Supplied material>

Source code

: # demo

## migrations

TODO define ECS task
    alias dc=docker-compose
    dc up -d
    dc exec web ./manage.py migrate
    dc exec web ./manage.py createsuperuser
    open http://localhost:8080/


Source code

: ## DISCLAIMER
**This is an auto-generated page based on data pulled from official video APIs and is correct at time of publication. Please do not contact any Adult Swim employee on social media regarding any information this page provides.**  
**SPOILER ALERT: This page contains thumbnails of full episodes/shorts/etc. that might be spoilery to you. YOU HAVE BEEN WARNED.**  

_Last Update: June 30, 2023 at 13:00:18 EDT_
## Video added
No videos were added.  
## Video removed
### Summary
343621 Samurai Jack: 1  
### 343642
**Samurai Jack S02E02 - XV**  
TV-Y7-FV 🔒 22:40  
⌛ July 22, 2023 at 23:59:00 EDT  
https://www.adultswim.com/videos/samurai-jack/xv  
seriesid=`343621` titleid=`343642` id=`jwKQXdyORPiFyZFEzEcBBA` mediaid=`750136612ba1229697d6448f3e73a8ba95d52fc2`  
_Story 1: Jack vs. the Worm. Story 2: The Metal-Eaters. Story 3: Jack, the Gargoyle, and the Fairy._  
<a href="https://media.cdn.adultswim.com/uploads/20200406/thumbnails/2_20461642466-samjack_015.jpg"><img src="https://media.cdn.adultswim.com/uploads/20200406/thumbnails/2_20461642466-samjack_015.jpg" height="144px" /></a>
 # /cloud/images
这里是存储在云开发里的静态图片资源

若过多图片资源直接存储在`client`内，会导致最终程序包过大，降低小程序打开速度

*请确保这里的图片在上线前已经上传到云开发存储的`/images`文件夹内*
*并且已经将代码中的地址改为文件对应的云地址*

Exercise goal> Could you print the lines of the records above from the one containing "dc exec web ./manage.py migrate" through the last, exactly and with no additions?

Finished task>
    dc exec web ./manage.py migrate
    dc exec web ./manage.py createsuperuser
    open http://localhost:8080/


Source code

: ## DISCLAIMER
**This is an auto-generated page based on data pulled from official video APIs and is correct at time of publication. Please do not contact any Adult Swim employee on social media regarding any information this page provides.**  
**SPOILER ALERT: This page contains thumbnails of full episodes/shorts/etc. that might be spoilery to you. YOU HAVE BEEN WARNED.**  

_Last Update: June 30, 2023 at 13:00:18 EDT_
## Video added
No videos were added.  
## Video removed
### Summary
343621 Samurai Jack: 1  
### 343642
**Samurai Jack S02E02 - XV**  
TV-Y7-FV 🔒 22:40  
⌛ July 22, 2023 at 23:59:00 EDT  
https://www.adultswim.com/videos/samurai-jack/xv  
seriesid=`343621` titleid=`343642` id=`jwKQXdyORPiFyZFEzEcBBA` mediaid=`750136612ba1229697d6448f3e73a8ba95d52fc2`  
_Story 1: Jack vs. the Worm. Story 2: The Metal-Eaters. Story 3: Jack, the Gargoyle, and the Fairy._  
<a href="https://media.cdn.adultswim.com/uploads/20200406/thumbnails/2_20461642466-samjack_015.jpg"><img src="https://media.cdn.adultswim.com/uploads/20200406/thumbnails/2_20461642466-samjack_015.jpg" height="144px" /></a>
 # /cloud/images
这里是存储在云开发里的静态图片资源

若过多图片资源直接存储在`client`内，会导致最终程序包过大，降低小程序打开速度

*请确保这里的图片在上线前已经上传到云开发存储的`/images`文件夹内*
*并且已经将代码中的地址改为文件对应的云地址*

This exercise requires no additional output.